No the SR90 was not perfect, just an visual idea of what could be close, go with the (heat) flow, get it to those fins, tighten up the air gaps inside, one piece billet aluminum with the thickest shelf you can go with to get that heat to those fins, you got a winner I think. It had a massive Brass sink, thick copper bar type ncpcb. I made a copy of it out of copper and put a XHP70 32mm mcpcb with a FETDD driver in it. I think originally was a SST90 making 2700-3000lm? IIRC?
In all the drawings, the part of the head that houses the LED has threads that overlap (screws on outside) the forward part of the head which has the fins. So heat needs to travel across these threads to reach these fins.
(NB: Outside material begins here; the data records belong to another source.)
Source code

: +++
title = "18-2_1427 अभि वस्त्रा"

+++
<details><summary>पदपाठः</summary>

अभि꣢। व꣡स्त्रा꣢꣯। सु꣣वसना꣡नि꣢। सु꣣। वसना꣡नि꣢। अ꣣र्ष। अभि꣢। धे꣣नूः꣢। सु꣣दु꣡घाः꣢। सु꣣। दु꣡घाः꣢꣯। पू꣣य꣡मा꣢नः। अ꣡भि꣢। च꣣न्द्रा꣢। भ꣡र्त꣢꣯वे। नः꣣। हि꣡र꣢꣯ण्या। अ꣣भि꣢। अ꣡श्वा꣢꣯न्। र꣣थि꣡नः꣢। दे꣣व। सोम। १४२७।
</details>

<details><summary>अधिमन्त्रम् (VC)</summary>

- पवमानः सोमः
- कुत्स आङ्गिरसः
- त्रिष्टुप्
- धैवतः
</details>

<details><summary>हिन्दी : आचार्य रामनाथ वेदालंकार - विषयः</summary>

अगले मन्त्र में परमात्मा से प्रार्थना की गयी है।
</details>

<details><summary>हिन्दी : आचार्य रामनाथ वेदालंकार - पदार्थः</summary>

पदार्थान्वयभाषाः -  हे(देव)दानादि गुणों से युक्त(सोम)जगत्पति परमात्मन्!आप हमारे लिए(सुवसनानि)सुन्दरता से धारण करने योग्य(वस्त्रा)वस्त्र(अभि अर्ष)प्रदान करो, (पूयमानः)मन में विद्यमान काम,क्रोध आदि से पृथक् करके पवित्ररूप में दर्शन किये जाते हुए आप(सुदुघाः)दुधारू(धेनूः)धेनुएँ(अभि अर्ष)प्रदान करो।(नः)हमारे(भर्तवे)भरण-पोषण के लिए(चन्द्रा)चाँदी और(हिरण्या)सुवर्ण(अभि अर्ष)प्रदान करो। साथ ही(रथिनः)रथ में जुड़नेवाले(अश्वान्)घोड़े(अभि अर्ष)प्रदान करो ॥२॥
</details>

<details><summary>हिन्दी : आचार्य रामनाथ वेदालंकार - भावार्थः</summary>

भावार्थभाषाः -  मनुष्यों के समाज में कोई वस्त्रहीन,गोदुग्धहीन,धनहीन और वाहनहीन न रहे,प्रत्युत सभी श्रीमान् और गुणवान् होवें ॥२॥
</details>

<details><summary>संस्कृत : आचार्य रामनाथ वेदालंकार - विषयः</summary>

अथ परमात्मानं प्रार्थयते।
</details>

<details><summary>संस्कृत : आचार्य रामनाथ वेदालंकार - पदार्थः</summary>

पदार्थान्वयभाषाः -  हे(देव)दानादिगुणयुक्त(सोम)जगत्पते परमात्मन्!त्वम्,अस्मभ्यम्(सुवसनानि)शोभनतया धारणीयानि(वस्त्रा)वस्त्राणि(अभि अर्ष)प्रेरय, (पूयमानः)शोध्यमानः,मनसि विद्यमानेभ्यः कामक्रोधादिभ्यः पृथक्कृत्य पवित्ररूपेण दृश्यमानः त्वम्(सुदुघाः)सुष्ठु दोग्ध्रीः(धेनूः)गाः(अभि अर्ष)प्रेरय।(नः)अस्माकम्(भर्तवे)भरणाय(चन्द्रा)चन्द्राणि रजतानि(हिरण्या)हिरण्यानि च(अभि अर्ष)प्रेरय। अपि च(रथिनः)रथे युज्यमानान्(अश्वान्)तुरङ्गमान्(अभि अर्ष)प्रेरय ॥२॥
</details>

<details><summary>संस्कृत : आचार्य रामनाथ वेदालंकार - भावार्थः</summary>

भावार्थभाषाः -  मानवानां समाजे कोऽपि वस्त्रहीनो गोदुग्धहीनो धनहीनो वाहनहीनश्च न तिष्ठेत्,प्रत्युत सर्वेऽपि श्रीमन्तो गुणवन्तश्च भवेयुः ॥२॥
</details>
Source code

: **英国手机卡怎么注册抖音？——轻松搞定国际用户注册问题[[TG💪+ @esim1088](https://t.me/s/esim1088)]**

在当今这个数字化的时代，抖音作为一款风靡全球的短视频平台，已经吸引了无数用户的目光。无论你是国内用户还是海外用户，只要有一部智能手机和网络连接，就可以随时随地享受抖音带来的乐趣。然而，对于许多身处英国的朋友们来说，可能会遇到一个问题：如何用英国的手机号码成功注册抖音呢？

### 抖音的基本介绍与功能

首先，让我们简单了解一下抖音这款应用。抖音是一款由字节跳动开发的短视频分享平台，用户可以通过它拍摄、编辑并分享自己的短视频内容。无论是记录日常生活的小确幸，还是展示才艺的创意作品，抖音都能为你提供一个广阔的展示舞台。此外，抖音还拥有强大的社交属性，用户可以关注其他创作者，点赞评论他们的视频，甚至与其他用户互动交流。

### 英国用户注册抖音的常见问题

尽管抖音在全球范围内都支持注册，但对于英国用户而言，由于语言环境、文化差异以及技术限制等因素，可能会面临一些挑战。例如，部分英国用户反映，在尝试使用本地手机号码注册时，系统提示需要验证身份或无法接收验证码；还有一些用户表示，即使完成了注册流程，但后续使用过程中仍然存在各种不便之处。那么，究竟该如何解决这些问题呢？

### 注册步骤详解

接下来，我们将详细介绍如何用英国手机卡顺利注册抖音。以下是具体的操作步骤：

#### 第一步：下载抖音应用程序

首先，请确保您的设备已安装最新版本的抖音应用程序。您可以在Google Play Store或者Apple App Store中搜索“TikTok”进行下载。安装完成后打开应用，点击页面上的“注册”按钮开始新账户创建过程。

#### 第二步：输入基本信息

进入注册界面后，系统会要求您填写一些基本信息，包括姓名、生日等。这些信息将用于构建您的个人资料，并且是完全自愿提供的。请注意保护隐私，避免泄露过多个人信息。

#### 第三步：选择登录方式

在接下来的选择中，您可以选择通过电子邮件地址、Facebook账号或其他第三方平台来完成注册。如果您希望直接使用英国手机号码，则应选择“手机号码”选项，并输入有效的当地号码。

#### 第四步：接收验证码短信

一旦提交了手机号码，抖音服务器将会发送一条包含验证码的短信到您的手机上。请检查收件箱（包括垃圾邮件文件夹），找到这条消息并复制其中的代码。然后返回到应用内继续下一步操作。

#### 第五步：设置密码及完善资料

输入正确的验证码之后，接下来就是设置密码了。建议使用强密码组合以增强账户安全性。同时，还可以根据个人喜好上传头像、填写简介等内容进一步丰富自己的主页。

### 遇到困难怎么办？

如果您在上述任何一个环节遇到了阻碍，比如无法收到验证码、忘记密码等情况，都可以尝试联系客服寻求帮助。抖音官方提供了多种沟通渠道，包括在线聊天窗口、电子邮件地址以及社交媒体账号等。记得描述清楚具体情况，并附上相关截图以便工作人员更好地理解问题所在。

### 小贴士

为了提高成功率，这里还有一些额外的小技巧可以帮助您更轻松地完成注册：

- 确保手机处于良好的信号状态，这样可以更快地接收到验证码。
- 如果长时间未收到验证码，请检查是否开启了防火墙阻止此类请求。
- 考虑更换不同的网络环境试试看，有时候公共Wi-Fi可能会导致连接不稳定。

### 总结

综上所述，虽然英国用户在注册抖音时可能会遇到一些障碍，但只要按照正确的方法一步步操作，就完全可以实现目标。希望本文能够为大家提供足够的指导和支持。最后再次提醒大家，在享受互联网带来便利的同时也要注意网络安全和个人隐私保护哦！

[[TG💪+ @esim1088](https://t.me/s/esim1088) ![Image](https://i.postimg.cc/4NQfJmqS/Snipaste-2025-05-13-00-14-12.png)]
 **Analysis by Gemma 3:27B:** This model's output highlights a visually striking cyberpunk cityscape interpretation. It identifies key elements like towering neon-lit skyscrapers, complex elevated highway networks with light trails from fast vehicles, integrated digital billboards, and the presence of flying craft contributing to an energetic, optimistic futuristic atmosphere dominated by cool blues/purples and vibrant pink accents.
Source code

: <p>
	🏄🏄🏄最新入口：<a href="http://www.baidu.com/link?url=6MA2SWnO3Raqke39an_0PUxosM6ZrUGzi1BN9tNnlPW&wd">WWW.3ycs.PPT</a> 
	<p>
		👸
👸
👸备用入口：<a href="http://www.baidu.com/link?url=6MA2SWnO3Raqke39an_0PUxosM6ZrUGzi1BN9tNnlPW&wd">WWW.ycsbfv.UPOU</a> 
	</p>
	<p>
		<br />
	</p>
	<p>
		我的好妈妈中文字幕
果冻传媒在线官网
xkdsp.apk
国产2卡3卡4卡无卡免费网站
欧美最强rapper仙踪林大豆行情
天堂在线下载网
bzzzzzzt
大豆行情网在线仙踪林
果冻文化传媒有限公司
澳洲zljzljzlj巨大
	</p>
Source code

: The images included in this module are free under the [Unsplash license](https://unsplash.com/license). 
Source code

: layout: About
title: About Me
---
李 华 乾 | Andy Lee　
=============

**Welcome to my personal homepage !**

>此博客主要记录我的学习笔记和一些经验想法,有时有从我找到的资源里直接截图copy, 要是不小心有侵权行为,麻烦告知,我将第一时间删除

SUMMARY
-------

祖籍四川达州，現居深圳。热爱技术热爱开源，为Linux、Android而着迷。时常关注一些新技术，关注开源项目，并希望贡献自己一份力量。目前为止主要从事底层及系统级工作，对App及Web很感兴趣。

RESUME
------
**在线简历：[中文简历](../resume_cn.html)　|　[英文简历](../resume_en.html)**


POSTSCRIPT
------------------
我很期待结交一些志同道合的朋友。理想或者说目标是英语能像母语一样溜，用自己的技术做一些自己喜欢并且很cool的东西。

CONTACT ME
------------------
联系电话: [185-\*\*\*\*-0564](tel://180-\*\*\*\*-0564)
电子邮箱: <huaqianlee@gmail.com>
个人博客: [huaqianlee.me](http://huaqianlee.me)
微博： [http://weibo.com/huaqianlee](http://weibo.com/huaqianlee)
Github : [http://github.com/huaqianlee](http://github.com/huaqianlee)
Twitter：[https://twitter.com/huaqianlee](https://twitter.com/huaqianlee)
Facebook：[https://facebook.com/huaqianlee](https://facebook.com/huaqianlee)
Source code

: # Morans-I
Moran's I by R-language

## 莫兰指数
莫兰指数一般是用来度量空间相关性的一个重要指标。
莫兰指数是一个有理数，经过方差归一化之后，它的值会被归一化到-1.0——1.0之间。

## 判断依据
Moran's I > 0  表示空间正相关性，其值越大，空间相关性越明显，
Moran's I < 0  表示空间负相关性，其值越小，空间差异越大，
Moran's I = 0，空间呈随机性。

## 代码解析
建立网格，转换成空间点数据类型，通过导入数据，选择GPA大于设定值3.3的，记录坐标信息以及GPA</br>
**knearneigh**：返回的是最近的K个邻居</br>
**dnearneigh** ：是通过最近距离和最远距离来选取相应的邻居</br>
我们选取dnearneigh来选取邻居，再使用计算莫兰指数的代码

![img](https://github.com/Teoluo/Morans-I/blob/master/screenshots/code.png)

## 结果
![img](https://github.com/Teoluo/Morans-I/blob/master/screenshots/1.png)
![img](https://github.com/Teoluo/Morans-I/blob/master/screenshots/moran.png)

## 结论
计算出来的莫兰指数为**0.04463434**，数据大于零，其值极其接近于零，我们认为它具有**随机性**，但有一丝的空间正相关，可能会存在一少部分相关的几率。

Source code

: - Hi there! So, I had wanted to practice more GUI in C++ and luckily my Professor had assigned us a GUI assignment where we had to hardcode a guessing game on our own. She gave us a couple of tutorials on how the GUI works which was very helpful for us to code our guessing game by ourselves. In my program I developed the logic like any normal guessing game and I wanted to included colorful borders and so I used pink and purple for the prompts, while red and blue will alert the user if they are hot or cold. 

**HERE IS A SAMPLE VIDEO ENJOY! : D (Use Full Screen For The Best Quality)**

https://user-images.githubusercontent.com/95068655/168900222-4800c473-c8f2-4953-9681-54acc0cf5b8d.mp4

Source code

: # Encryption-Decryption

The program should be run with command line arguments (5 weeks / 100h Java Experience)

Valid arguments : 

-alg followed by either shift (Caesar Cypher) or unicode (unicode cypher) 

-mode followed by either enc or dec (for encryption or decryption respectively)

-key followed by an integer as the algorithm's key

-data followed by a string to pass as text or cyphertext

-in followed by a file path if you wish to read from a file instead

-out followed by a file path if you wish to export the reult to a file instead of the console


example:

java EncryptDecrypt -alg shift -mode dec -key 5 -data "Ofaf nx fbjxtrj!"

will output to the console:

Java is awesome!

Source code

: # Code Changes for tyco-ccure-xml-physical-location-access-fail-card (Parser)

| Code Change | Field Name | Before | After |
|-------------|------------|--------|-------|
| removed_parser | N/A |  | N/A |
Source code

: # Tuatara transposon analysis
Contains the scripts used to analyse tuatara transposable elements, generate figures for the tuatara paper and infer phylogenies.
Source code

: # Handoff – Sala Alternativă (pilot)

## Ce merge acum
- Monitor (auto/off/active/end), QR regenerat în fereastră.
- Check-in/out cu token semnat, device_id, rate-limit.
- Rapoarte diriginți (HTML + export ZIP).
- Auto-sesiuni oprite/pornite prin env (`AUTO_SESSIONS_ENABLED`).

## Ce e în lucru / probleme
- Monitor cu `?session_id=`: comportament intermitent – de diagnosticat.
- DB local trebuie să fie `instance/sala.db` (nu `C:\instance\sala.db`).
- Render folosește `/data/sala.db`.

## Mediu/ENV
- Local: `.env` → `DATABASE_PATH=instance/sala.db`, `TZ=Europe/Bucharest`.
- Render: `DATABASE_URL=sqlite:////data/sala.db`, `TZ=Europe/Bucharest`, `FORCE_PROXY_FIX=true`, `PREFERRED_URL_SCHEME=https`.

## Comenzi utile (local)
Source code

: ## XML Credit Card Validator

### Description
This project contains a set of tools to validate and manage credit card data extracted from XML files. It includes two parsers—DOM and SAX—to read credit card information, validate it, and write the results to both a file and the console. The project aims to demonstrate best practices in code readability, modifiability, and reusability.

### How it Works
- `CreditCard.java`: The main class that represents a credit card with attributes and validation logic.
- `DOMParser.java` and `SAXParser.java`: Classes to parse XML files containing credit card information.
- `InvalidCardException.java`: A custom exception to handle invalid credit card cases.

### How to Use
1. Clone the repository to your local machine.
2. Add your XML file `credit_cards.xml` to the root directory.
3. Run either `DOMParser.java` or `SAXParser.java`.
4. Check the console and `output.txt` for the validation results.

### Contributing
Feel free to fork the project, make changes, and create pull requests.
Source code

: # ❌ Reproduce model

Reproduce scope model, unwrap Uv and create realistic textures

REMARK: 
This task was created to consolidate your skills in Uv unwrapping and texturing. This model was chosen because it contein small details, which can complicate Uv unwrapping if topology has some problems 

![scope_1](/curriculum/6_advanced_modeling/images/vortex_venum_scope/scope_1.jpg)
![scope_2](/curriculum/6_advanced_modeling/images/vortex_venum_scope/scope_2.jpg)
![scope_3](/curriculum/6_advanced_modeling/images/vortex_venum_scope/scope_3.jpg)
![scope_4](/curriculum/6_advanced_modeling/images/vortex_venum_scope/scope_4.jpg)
That’s the problem area right?
What if that was reversed? The 2nd tier of fins could be part of the head piece that generates all the heat… the threads would be machined inside of these fins and the forward part of the head would screw in INSIDE of that.
So the main part of the head would have ID threads and an extra set of fins, and the forward part of the head would have OD threads and no fins.
Okay, I’ve heard back from Tracy. They are going to do ideas #7 and #8. They are not able to do or maybe don’t want to do #9 and #10. Those two were a bit of a long shot anyway.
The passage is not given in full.